Screening Make a Silence-Musical Dialogues in Asia

DomDom and TPD, with the support of the British Council in Vietnam, are delighted to present the premiere screenings of MAKE A SILENCE – MUSICAL DIALOGUES IN ASIA

followed by a discussion and Q&A with London-based ethnomusicologist and filmmaker Barley Norton.

Time: two sessions – 7pm and 8:30pm, 2 Oct 2019 – please register in advance via https://tinyurl.com/yyn8utmk
Venue: TPD Centre, 51 Trần Hưng Đạo Street, Hanoi.

Free entry, limited seating (40 people each screening), so registration is required. To register, please see the URL above.
Any further information please contact Hải Anh: 0912 120 598

MAKE A SILENCE – MUSICAL DIALOGUES IN ASIA
30 minutes, 2019, directed by Barley Norton, edited by Louise Boer
Languages: English and Vietnamese, with English subtitles
Trailer: https://vimeo.com/360533490

“Make a Silence – A sensory feast of musical and visual experimentation”

The Hanoi New Music Festival 2018 was an historic event. It was the largest festival of exploratory forms of new music that has ever been held in Vietnam, and artists from countries across Southeast Asia and Japan came to Hanoi to participate. The film Make a Silence: Musical Dialogues in Asia showcases the diverse, multimedia performances that took place at the Festival, including sound art for theatre and video, underground music and free improvisation. Like the Festival itself, Make a Silence is a sensory feast of musical and visual exploration.

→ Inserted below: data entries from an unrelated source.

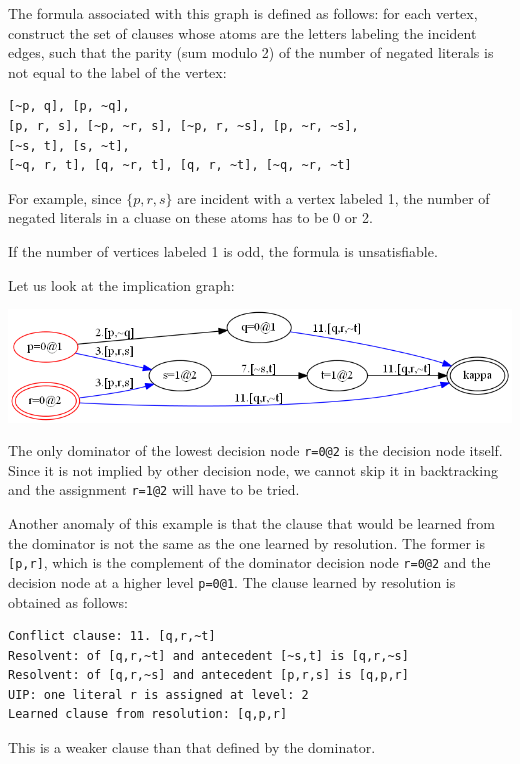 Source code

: \documentclass[11pt]{report}
\begin{document}
The formula associated with this graph is defined as follows: for each vertex, construct the set of clauses whose atoms are the letters labeling the incident edges, such that the parity (sum modulo 2) of the number of negated literals is not equal to the label of the vertex:

\begin{verbatim}
[~p, q], [p, ~q],
[p, r, s], [~p, ~r, s], [~p, r, ~s], [p, ~r, ~s],
[~s, t], [s, ~t],
[~q, r, t], [q, ~r, t], [q, r, ~t], [~q, ~r, ~t]
\end{verbatim}

For example, since $\{p, r, s\}$ are incident with a vertex labeled 1, the number of negated literals in a cluase on these atoms has to be 0 or 2.

If the number of vertices labeled 1 is odd, the formula is unsatisfiable.

Let us look at the implication graph:

\begin{center}
\includegraphics[keepaspectratio=true,width=\textwidth]{tseitin-ex-color}
\end{center}

The only dominator of the lowest decision node \verb+r=0@2+ is
the decision node itself. Since it is not implied by other decision
node, we cannot skip it in backtracking and the assignment \verb+r=1@2+
will have to be tried.

Another anomaly of this example is that the clause that would be learned
from the dominator is not the same as the one learned by resolution. The
former is \verb+[p,r]+, which is the complement of the dominator
decision node \verb+r=0@2+ and the decision node at a higher level
\verb+p=0@1+. The clause learned by resolution is obtained as follows:

\begin{verbatim}
Conflict clause: 11. [q,r,~t]
Resolvent: of [q,r,~t] and antecedent [~s,t] is [q,r,~s]
Resolvent: of [q,r,~s] and antecedent [p,r,s] is [q,p,r]
UIP: one literal r is assigned at level: 2
Learned clause from resolution: [q,p,r]
\end{verbatim}

This is a weaker clause than that defined by the dominator.
\end{document}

Combining vivid artistic images, conversations with musicians and footage of concerts, the film meditates on transnational dialogue in the contemporary music scene in Asia. Artists featured in the film include Otomo Yoshihide (Japan), Trần Thị Kim Ngọc (Vietnam), Jiradej Setabundhu (Thailand), Red Slumber (Vietnam), Siew-Wai Kok (Malaysia), Otto Sidharta (Indonesia) and Yii Kah Hoe (Malaysia).


About the director:
Barley Norton is Reader in Ethnomusicology in the Music Department at Goldsmiths, University of London. In addition to Make a Silence, he is the director of the film Hanoi Eclipse: The Music of Dai Lam Linh (56 minutes, 2010) distributed by DER (see http://www.der.org/films/hanoi-eclipse.html). He is also the author of the book Songs for the Spirits: Music and Mediums in Modern Vietnam (University of Illinois Press, 2009), and is co-editor of two volumes: Music and Protest in 1968 (Cambridge University Press, 2013), which won the American Musicology Society’s 2014 Ruth A. Solie Award; and Music as Heritage (Routledge, 2019). At Goldsmiths, he set up the filmmaking course “Ethnographic Film and Music Research” as part of the MA in Music (Ethnomusicology).


About the editor:
Louise Boer is a London-based video artist and associate lecturer in Visual Anthropology and Ethnographic Film and Music Research at Goldsmiths, University of London. Her film work spans documentary and experimental film but revolves mostly around music; creating visuals as well as live and produced music videos. Louise’s work has a distinctive personal, experimental and dreamlike aesthetic, characterised by creative and intuitive editing, hand-held camera work, ethereal light play and a strong focus on natural elements and textures. Over the past ten years Louise has been collaborating extensively with internationally renowned bands such as Squarepusher’s Shobaleader One, Philip Gropper’s Philm, Lauren Kinsella, Vula Viel, Marius Neset and the London Sinfonietta.